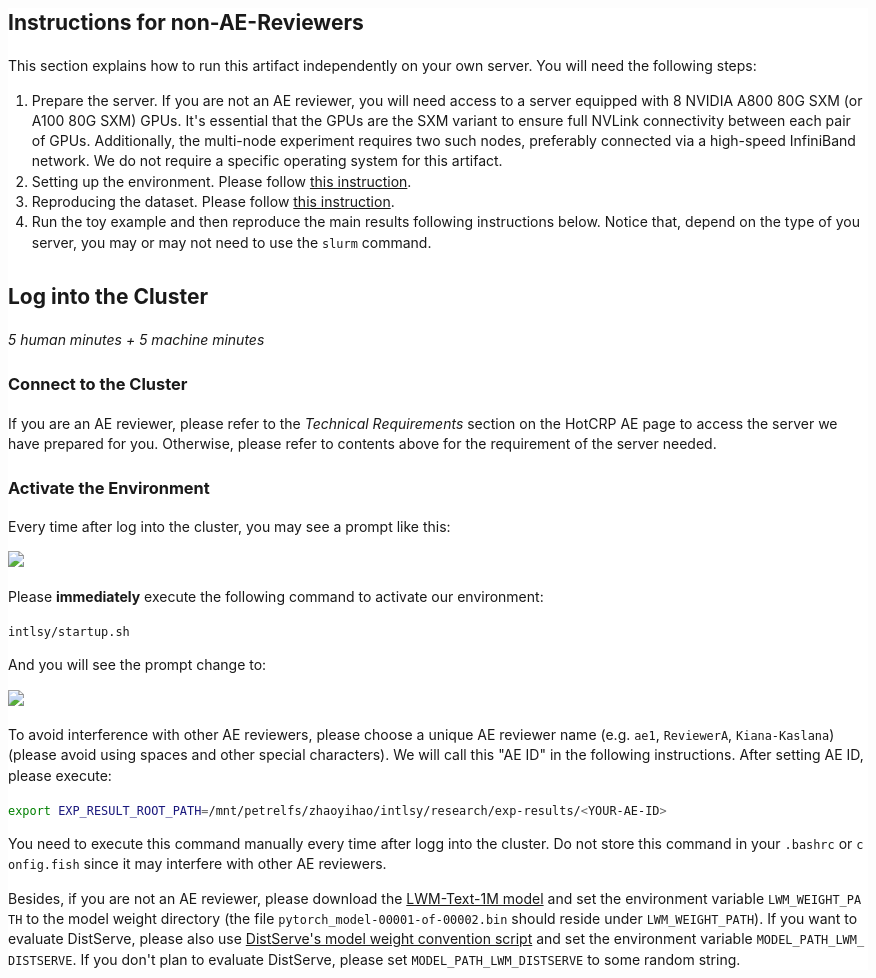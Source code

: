
## Instructions for non-AE-Reviewers

This section explains how to run this artifact independently on your own server. You will need the following steps:

1. Prepare the server. If you are not an AE reviewer, you will need access to a server equipped with 8 NVIDIA A800 80G SXM (or A100 80G SXM) GPUs. It's essential that the GPUs are the SXM variant to ensure full NVLink connectivity between each pair of GPUs. Additionally, the multi-node experiment requires two such nodes, preferably connected via a high-speed InfiniBand network. We do not require a specific operating system for this artifact.
2. Setting up the environment. Please follow [this instruction](supplemental/repro-environment.md).
3. Reproducing the dataset. Please follow [this instruction](supplemental/repro-dataset.md).
4. Run the toy example and then reproduce the main results following instructions below. Notice that, depend on the type of you server, you may or may not need to use the `slurm` command.

## Log into the Cluster

*5 human minutes + 5 machine minutes*

### Connect to the Cluster

If you are an AE reviewer, please refer to the *Technical Requirements* section on the HotCRP AE page to access the server we have prepared for you. Otherwise, please refer to contents above for the requirement of the server needed.

### Activate the Environment

Every time after log into the cluster, you may see a prompt like this:

![](assets/prompt0.png)

Please **immediately** execute the following command to activate our environment:

```bash
intlsy/startup.sh
```

And you will see the prompt change to:

![](assets/prompt1.png)

To avoid interference with other AE reviewers, please choose a unique AE reviewer name (e.g. `ae1`, `ReviewerA`, `Kiana-Kaslana`) (please avoid using spaces and other special characters). We will call this "AE ID" in the following instructions. After setting AE ID, please execute:

```bash
export EXP_RESULT_ROOT_PATH=/mnt/petrelfs/zhaoyihao/intlsy/research/exp-results/<YOUR-AE-ID>
```

You need to execute this command manually every time after logg into the cluster. Do not store this command in your `.bashrc` or `config.fish` since it may interfere with other AE reviewers.

Besides, if you are not an AE reviewer, please download the [LWM-Text-1M model](https://huggingface.co/LargeWorldModel/LWM-Text-1M/tree/main) and set the environment variable `LWM_WEIGHT_PATH` to the model weight directory (the file `pytorch_model-00001-of-00002.bin` should reside under `LWM_WEIGHT_PATH`). If you want to evaluate DistServe, please also use [DistServe's model weight convention script](https://github.com/LLMServe/DistServe/blob/main/distserve/downloader/converter.py) and set the environment variable `MODEL_PATH_LWM_DISTSERVE`. If you don't plan to evaluate DistServe, please set `MODEL_PATH_LWM_DISTSERVE` to some random string.
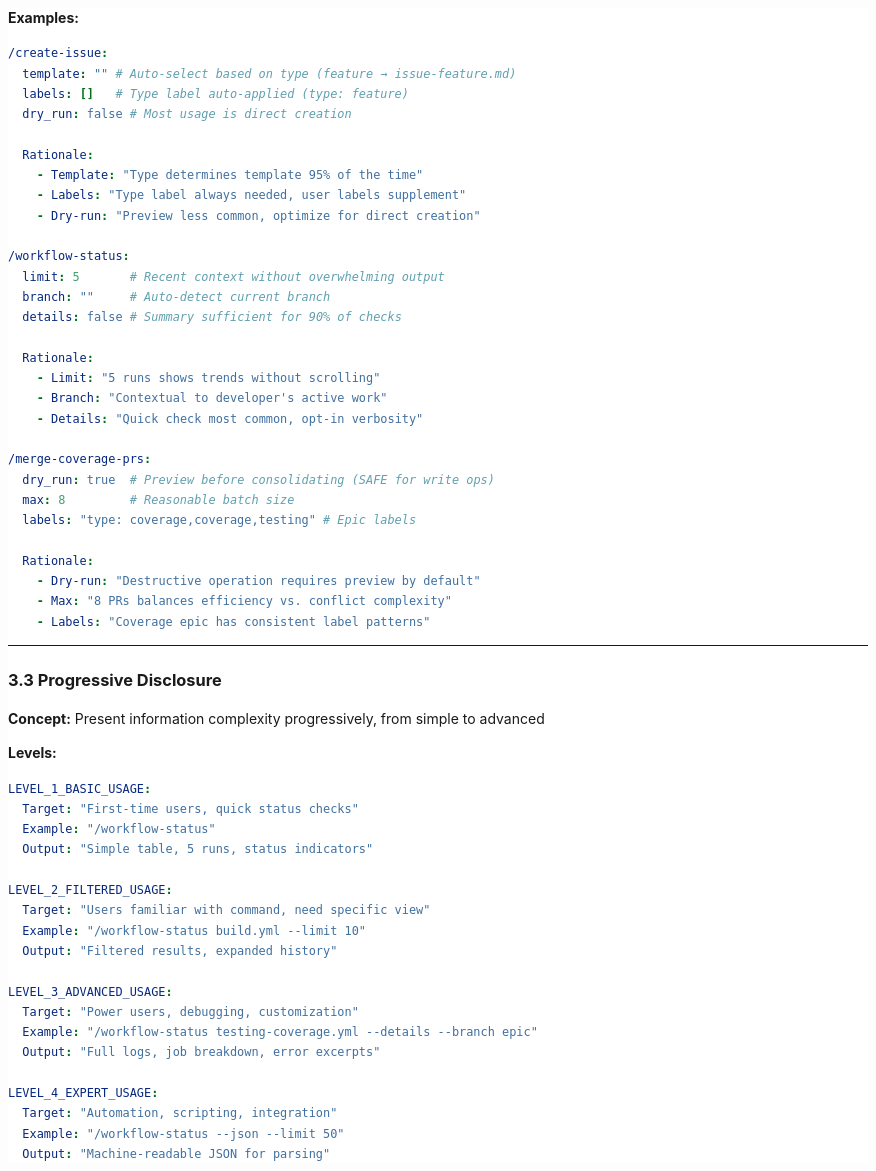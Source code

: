 **Examples:**

```yaml
/create-issue:
  template: "" # Auto-select based on type (feature → issue-feature.md)
  labels: []   # Type label auto-applied (type: feature)
  dry_run: false # Most usage is direct creation

  Rationale:
    - Template: "Type determines template 95% of the time"
    - Labels: "Type label always needed, user labels supplement"
    - Dry-run: "Preview less common, optimize for direct creation"

/workflow-status:
  limit: 5       # Recent context without overwhelming output
  branch: ""     # Auto-detect current branch
  details: false # Summary sufficient for 90% of checks

  Rationale:
    - Limit: "5 runs shows trends without scrolling"
    - Branch: "Contextual to developer's active work"
    - Details: "Quick check most common, opt-in verbosity"

/merge-coverage-prs:
  dry_run: true  # Preview before consolidating (SAFE for write ops)
  max: 8         # Reasonable batch size
  labels: "type: coverage,coverage,testing" # Epic labels

  Rationale:
    - Dry-run: "Destructive operation requires preview by default"
    - Max: "8 PRs balances efficiency vs. conflict complexity"
    - Labels: "Coverage epic has consistent label patterns"
```

---

### 3.3 Progressive Disclosure

**Concept:** Present information complexity progressively, from simple to advanced

**Levels:**

```yaml
LEVEL_1_BASIC_USAGE:
  Target: "First-time users, quick status checks"
  Example: "/workflow-status"
  Output: "Simple table, 5 runs, status indicators"

LEVEL_2_FILTERED_USAGE:
  Target: "Users familiar with command, need specific view"
  Example: "/workflow-status build.yml --limit 10"
  Output: "Filtered results, expanded history"

LEVEL_3_ADVANCED_USAGE:
  Target: "Power users, debugging, customization"
  Example: "/workflow-status testing-coverage.yml --details --branch epic"
  Output: "Full logs, job breakdown, error excerpts"

LEVEL_4_EXPERT_USAGE:
  Target: "Automation, scripting, integration"
  Example: "/workflow-status --json --limit 50"
  Output: "Machine-readable JSON for parsing"
```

^^^^

Exercise goal: Search the entries above for the string "template", and report each line where it occurs.

Answer space:
  template: "" # Auto-select based on type (feature → issue-feature.md)
    - Template: "Type determines template 95% of the time"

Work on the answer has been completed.